By default, split uses any white space (' ', '\t', or '\n')

>>> "funKY tOwn".split()
['funKY', 'tOwn']

>>> "funKY tOwn".capitalize().split()
['Funky', 'town']

Notice that by default, split uses spaces to split the string.

strip, join, replace are also super useful:

>>> csv_string = '  Dog,Cat,Spam, Defenestrate,1, 3.1415 \n\t'

>>> csv_string.strip()
'Dog,Cat,Spam, Defenestrate,1, 3.1415'

>>> csv_string.rstrip()
'  Dog,Cat,Spam, Defenestrate,1, 3.1415'

>>> csv_string.lstrip()
'Dog,Cat,Spam, Defenestrate,1, 3.1415 \n\t'

Notice rstrip() just strips the right side of the string, lstrip() just strips the left side, and strip() strips both.

join allows you to combine a list of strings into one string:

>>> zen = ['Simple', 'is', 'better', 'than', 'complex.']
>>> ' '.join(zen)
'Simple is better than complex.'

>>> under = ['python', 'naming', 'convension']
>>> '_'.join(under)
'python_naming_convension'

replace strings in strings with other strings

>>> csv_string = 'Dog,Cat,Spam,Defenestrate,1, 3.1415 \n\t'

>>> csv_string.strip().replace(' ', '')
'Dog,Cat,Spam,Defenestrate,1,3.1415'

>>> csv_string.strip().replace(' ', '').replace(',', '! ')
'Dog! Cat! Spam! Defenestrate! 1! 3.1415'

find searches for a substring

If the string exists, it returns the index of the first time the string is found:

>>> s = 'My Funny Valentine'
>>> s.find("M")
0
>>> s.find("y")
1

If the substring is not found, it returns a -1:

>>> s.find("z")
-1
>>> s.find("Halloween")
-1

See if you understand this short example:

>>> ss = [s, "Argentine","American","Quarentine"]
>>> for thestring in ss:
        if thestring.find("tine") != -1:
            print("'" + str(thestring) + "' contains 'tine'.")
'My Funny Valentine' contains 'tine'.
'Argentine' contains 'tine'.
'Quarentine' contains 'tine'.

String Formatting with f-strings

In Python, you can build up more complicated strings from variables in lots of ways. These days f-strings are commonly considered to be the preferred way.

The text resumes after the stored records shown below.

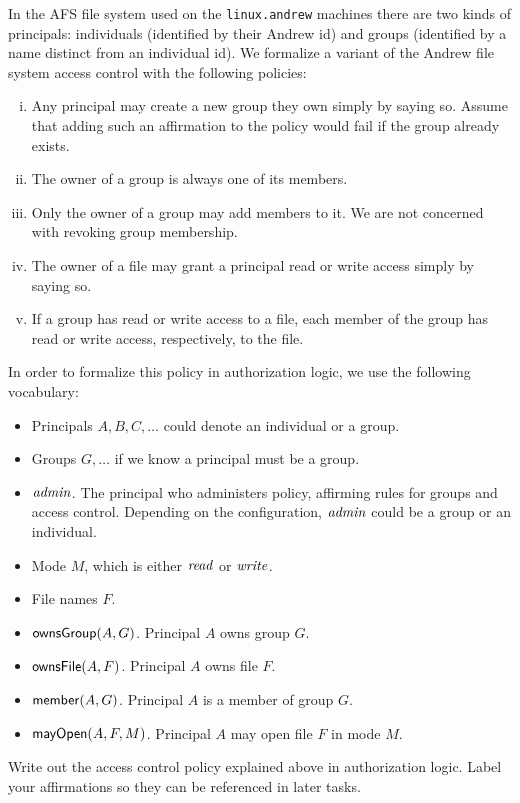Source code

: \documentclass[11pt]{article}
\begin{document}
In the AFS file system used on the \verb'linux.andrew' machines there are two
kinds of principals: individuals (identified by their Andrew id) and groups
(identified by a name distinct from an individual id).  We formalize a variant
of the Andrew file system access control with the following policies:
\begin{enumerate}[(i)]
\item Any principal may create a new group they own simply by saying so.  Assume
  that adding such an affirmation to the policy would fail if the group already
  exists.
\item The owner of a group is always one of its members.
\item Only the owner of a group may add members to it.  We are not concerned
  with revoking group membership.
\item The owner of a file may grant a principal read or write access simply by
  saying so.
\item If a group has read or write access to a file, each member of the group
  has read or write access, respectively, to the file.
\end{enumerate}
In order to formalize this policy in authorization logic, we
use the following vocabulary:
\begin{itemize}
\item Principals $A, B, C, \ldots$ could denote an individual or a group.
\item Groups $G, \ldots$ if we know a principal must be a group.
\item $\mi{admin}$. The principal who administers policy, affirming rules for
  groups and access control.  Depending on the configuration, $\mi{admin}$ could be a
  group or an individual.
\item Mode $M$, which is either $\mi{read}$ or $\mi{write}$.
\item File names $F$.
\item $\ms{ownsGroup}(A, G)$.  Principal $A$ owns group $G$.
\item $\ms{ownsFile}(A, F)$.  Principal $A$ owns file $F$.
\item $\ms{member}(A, G)$.  Principal $A$ is a member of group $G$.
\item $\ms{mayOpen}(A, F, M)$.  Principal $A$ may open file $F$ in mode $M$.
\end{itemize}

\begin{task}[10 points]\rm
  Write out the access control policy explained above in authorization logic.
  Label your affirmations so they can be referenced in later tasks.
\end{task}
\end{document}
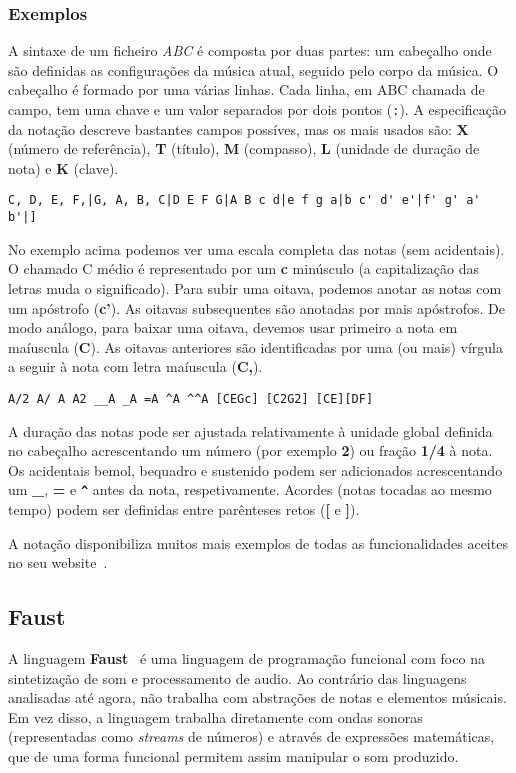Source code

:     \subsubsection{Exemplos}
A sintaxe de um ficheiro \textit{ABC} é composta por duas partes: um cabeçalho onde são definidas as configurações da música atual, seguido pelo corpo da música. O cabeçalho é formado por uma várias linhas. Cada linha, em ABC chamada de campo, tem uma chave e um valor separados por dois pontos (\texttt{:}). A especificação da notação descreve bastantes campos possíves, mas os mais usados são: \textbf{X} (número de referência), \textbf{T} (título), \textbf{M} (compasso), \textbf{L} (unidade de duração de nota) e \textbf{K} (clave).

\begin{lstlisting}[caption={Exemplo da notação ABC}]
C, D, E, F,|G, A, B, C|D E F G|A B c d|e f g a|b c' d' e'|f' g' a' b'|]
\end{lstlisting}

No exemplo acima podemos ver uma escala completa das notas (sem acidentais). O chamado C médio é representado por um \textbf{c} minúsculo (a capitalização das letras muda o significado). Para subir uma oitava, podemos anotar as notas com um apóstrofo (\textbf{c'}). As oitavas subsequentes são anotadas por mais apóstrofos. De modo análogo, para baixar uma oitava, devemos usar primeiro a nota em maíuscula (\textbf{C}). As oitavas anteriores são identificadas por uma (ou mais) vírgula a seguir à nota com letra maíuscula (\textbf{C,}).


\begin{lstlisting}[caption={Exemplo da notação ABC}]
A/2 A/ A A2 __A _A =A ^A ^^A [CEGc] [C2G2] [CE][DF]
\end{lstlisting}
A duração das notas pode ser ajustada relativamente à unidade global definida no cabeçalho acrescentando um número (por exemplo \textbf{2}) ou fração \textbf{1/4} à nota. Os acidentais bemol, bequadro e sustenido podem ser adicionados acrescentando um \textbf{\_}, \textbf{=} e \textbf{\texttt{\textasciicircum{}}} antes da nota, respetivamente. Acordes (notas tocadas ao mesmo tempo) podem ser definidas entre parênteses retos (\textbf{[} e \textbf{]}).

A notação disponibiliza muitos mais exemplos de todas as funcionalidades aceites no seu website~\cite{abc-notation-examples}.

\subsection{Faust}
A linguagem \textbf{Faust}~\cite{orlarey:Faust, faust, orlarey:hal-02158894} é uma linguagem de programação funcional com foco na sintetização de som e processamento de audio. Ao contrário das linguagens analisadas até agora, não trabalha com abstrações de notas e elementos músicais. Em vez disso, a linguagem trabalha diretamente com ondas sonoras (representadas como \textit{streams} de números) e através de expressões matemáticas, que de uma forma funcional permitem assim manipular o som produzido.

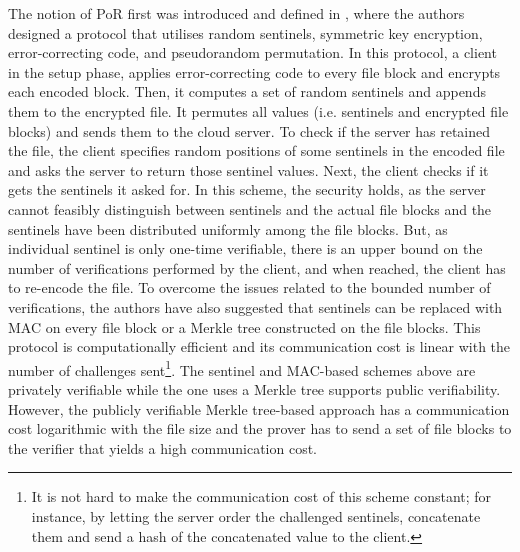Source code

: The notion of PoR first was introduced and defined in \cite{DBLP:conf/ccs/JuelsK07}, where the authors designed a protocol that utilises  random sentinels, symmetric key encryption,  error-correcting code, and pseudorandom permutation. In this protocol, a client in the setup phase, applies error-correcting code to every file block and encrypts each encoded block. Then, it computes a set of random sentinels and appends them to the encrypted file. It  permutes all values (i.e. sentinels and encrypted file blocks) and sends them to the cloud  server.  To check if  the server has retained the file, the client specifies  random positions of some sentinels in the encoded file and asks
the server to return those sentinel values. Next, the client checks if it gets the sentinels it asked for. In this scheme, the security holds, as the server cannot feasibly distinguish between sentinels and the actual file blocks and the sentinels have been distributed uniformly among the file blocks. But, as individual sentinel is only one-time verifiable, there is an upper bound on the number of verifications performed by the client, and when reached, the client has to re-encode the file.  To overcome the issues related to the bounded number of verifications, the authors have also suggested that sentinels can be replaced with  MAC on every file block or a Merkle tree constructed on the file blocks. This protocol is computationally efficient and its communication cost is linear with the number of challenges sent\footnote{It is not hard to make the communication cost of this scheme constant; for instance, by letting the server order the challenged sentinels, concatenate them and send a hash of the concatenated value to the client.}. The sentinel and MAC-based schemes above are privately verifiable while the one uses a Merkle tree supports public verifiability. However, the publicly verifiable Merkle tree-based approach has a communication cost logarithmic with the file size and the prover has to send a set of file blocks to the verifier that yields a high communication cost. 


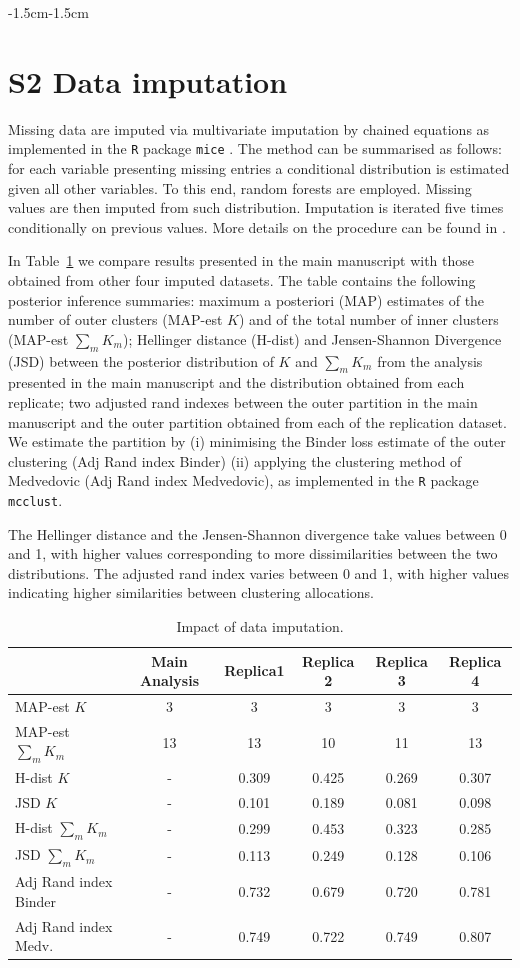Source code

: \documentclass[11pt]{article}
\begin{document}
\begin{changemargin}{-1.5cm}{-1.5cm}
\section*{ S2 Data imputation} \label{ap:dataimpute}
Missing data are imputed via multivariate imputation by chained equations as implemented in the \texttt{R} package \texttt{mice} \cite{mice}.  The method can be summarised as follows:  for each variable presenting missing entries a conditional distribution is estimated given all  other variables. To this end, random forests are employed. Missing values are then imputed from such distribution. Imputation is  iterated five times conditionally on previous values. More details on the procedure can be found in \cite{mice}.

In Table~\ref{tab:imputation} we compare results presented in the main manuscript with those obtained from other four  imputed datasets. The table contains the following posterior inference summaries: maximum a posteriori (MAP)  estimates of  the number of outer clusters (MAP-est $K$) and of the total number of inner clusters (MAP-est $\sum_m K_m$); Hellinger distance (H-dist) and Jensen-Shannon Divergence (JSD) between the posterior distribution of $K$ and $\sum_m K_m$ from the analysis presented in the main manuscript and the distribution obtained from each replicate; two adjusted rand indexes between the outer  partition in the main manuscript and the outer partition obtained from each of the replication dataset. We estimate the partition by (i) minimising the Binder loss estimate of the outer clustering (Adj Rand index Binder) (ii) applying the clustering method of Medvedovic (Adj Rand index Medvedovic), as implemented in the \texttt{R} package \texttt{mcclust}.


The Hellinger distance and the Jensen-Shannon divergence take values between 0 and 1, with higher values corresponding to more dissimilarities between the two distributions. The adjusted rand index varies between 0 and 1, with higher values indicating higher similarities between clustering allocations.

\begin{table}[h] 
	\caption{\label{tab:imputation} Impact of data imputation.}
	\begin{tabular}{l|c|c|c|c|c}
		&Main Analysis& Replica1 & Replica 2 & Replica 3 & Replica 4\\
		\hline
		MAP-est $K$ & 3& 3 & 3 & 3 & 3\\
		MAP-est $\sum_m K_m$&13&13&10&11&13\\
		\hline
		H-dist $K$ & - & 0.309 & 0.425 & 0.269 & 0.307\\
		JSD $K$& - & 0.101&0.189&0.081&0.098\\
		H-dist $\sum_m K_m$ & - & 0.299&0.453&0.323&0.285 \\
		JSD $\sum_m K_m$& - & 0.113 & 0.249&0.128&0.106 \\
		\hline
		Adj Rand index Binder & - & 0.732& 0.679&0.720&0.781\\
		Adj Rand index Medv. & - & 0.749&0.722 & 0.749&0.807\\
	\end{tabular}
\end{table}



\end{changemargin}
\end{document}
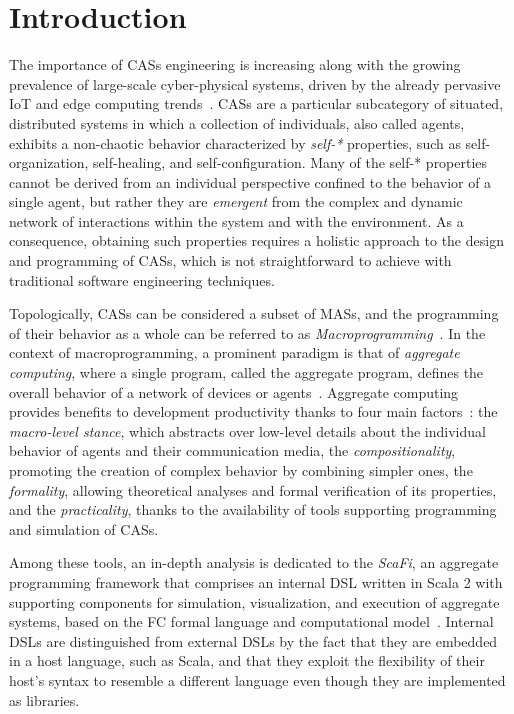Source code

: \chapter{Introduction}
\label{chap:introduction}

The importance of \acp{CAS} engineering is increasing along with the growing prevalence of large-scale cyber-physical systems, driven by the already pervasive \ac{IoT} and edge computing trends~\cite{collective,pervasive}.
%
\acp{CAS} are a particular subcategory of situated, distributed systems in which a collection of individuals, also called agents, exhibits a non-chaotic behavior characterized by \textit{self-*} properties, such as self-organization, self-healing, and self-configuration.
%
Many of the self-* properties cannot be derived from an individual perspective confined to the behavior of a single agent, but rather they are \textit{emergent} from the complex and dynamic network of interactions within the system and with the environment.
%
As a consequence, obtaining such properties requires a holistic approach to the design and programming of \acp{CAS}, which is not straightforward to achieve with traditional software engineering techniques.

Topologically, \acp{CAS} can be considered a subset of \acp{MAS}, and the programming of their behavior as a whole can be referred to as \textit{Macroprogramming}~\cite{macroprogramming-state-of-the-art}.
%
In the context of macroprogramming, a prominent paradigm is that of \textit{aggregate computing}, where a single program, called the aggregate program, defines the overall behavior of a network of devices or agents~\cite{macroprogramming-state-of-the-art}.
%
Aggregate computing provides benefits to development productivity thanks to four main factors~\cite{scafi}: the \textit{macro-level stance}, which abstracts over low-level details about the individual behavior of agents and their communication media, the \textit{compositionality}, promoting the creation of complex behavior by combining simpler ones, the \textit{formality}, allowing theoretical analyses and formal verification of its properties, and the \textit{practicality}, thanks to the availability of tools supporting programming and simulation of \acp{CAS}.

Among these tools, an in-depth analysis is dedicated to the \textit{ScaFi}, an aggregate programming framework that comprises an internal \ac{DSL} written in Scala 2 with supporting components for simulation, visualization, and execution of aggregate systems, based on the \ac{FC} formal language and computational model~\cite{scafi}.
%
Internal \acp{DSL} are distinguished from external \acp{DSL} by the fact that they are embedded in a host language, such as Scala, and that they exploit the flexibility of their host's syntax to resemble a different language even though they are implemented as libraries.

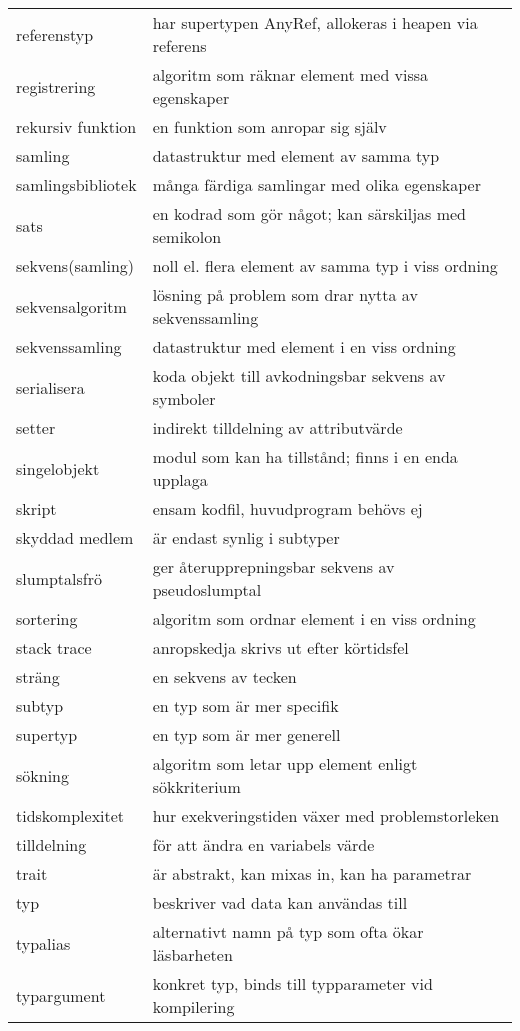 \begin{tabular}{l|l}
referenstyp & har supertypen AnyRef, allokeras i heapen via referens \\
registrering & algoritm som räknar element med vissa egenskaper \\
rekursiv funktion & en funktion som anropar sig själv \\
samling & datastruktur med element av samma typ \\
samlingsbibliotek & många färdiga samlingar med olika egenskaper \\
sats & en kodrad som gör något; kan särskiljas med semikolon \\
sekvens(samling) & noll el. flera element av samma typ i viss ordning \\
sekvensalgoritm & lösning på problem som drar nytta av sekvenssamling \\
sekvenssamling & datastruktur med element i en viss ordning \\
serialisera & koda objekt till avkodningsbar sekvens av symboler \\
setter & indirekt tilldelning av attributvärde \\
singelobjekt & modul som kan ha tillstånd; finns i en enda upplaga \\
skript & ensam kodfil, huvudprogram behövs ej \\
skyddad medlem & är endast synlig i subtyper \\
slumptalsfrö & ger återupprepningsbar sekvens av pseudoslumptal \\
sortering & algoritm som ordnar element i en viss ordning \\
stack trace & anropskedja skrivs ut efter körtidsfel \\
sträng & en sekvens av tecken \\
subtyp & en typ som är mer specifik \\
supertyp & en typ som är mer generell \\
sökning & algoritm som letar upp element enligt sökkriterium \\
tidskomplexitet & hur exekveringstiden växer med problemstorleken \\
tilldelning & för att ändra en variabels värde \\
trait & är abstrakt, kan mixas in, kan ha parametrar \\
typ & beskriver vad data kan användas till \\
typalias & alternativt namn på typ som ofta ökar läsbarheten \\
typargument & konkret typ, binds till typparameter vid kompilering \\

\end{tabular}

Let's just work an example:

>>> x = 1
>>> s = "planet"
>>> print(f"We only have {x} {s}.")
We only have 1 planet.

What we did there was start our string with f (f"whatever"), and then we used local variable names inside curly brackets (like {x}) to have Python insert that variable's string representation our the larger string.

This is pretty easy to use. And has the benefit of being very readable.

Type Conversions

This is a quick aside. Python has several methods built-in to do type coversions, just like we did with str() above. There are built-in type converters for each primitive type:

  • str
  • int
  • float
  • bool

And they all work much like you would expect:

>>> int(3.0)
3
>>> int(3.1415926535897932384626)
3
>>> float(3)
3.0
>>> bool(0)
False
>>> bool(1)
True
>>> bool(2.0)
True

Notice that here Python equates False with 0 and True with 1 (or anything else that's not zero).

>>> int(False)
0
>>> int(True)
1
>>> float(False)
0.0
>>> float(True)
1.0

str creates a string from another variable type

Here are some easy examples:

>>> str(3)          # convert an integer to a string
'3'
>>> str(3.14)       # convert a float to a string
'3.14'
>>> str(True)       # convert a boolean to a string
'True'
>>> str([1, 2, 3])  # convert a list to a string
'[1, 2, 3]'

And all of these can be used on strings

>>> int("3")          # convert an string to a integer
3
>>> float("3.14")     # convert a string to a float
3.14
>>> bool("True")      # convert a string to a boolean
True
>>> bool("False")     # the Boolean of anything other than 0 is True
True
>>> bool("Anything")  # the Boolean of anything other than 0 is True
True

Reading and Writing Text Files

Python has a really great interface for reading and writing text files. Everything can be done using the open function.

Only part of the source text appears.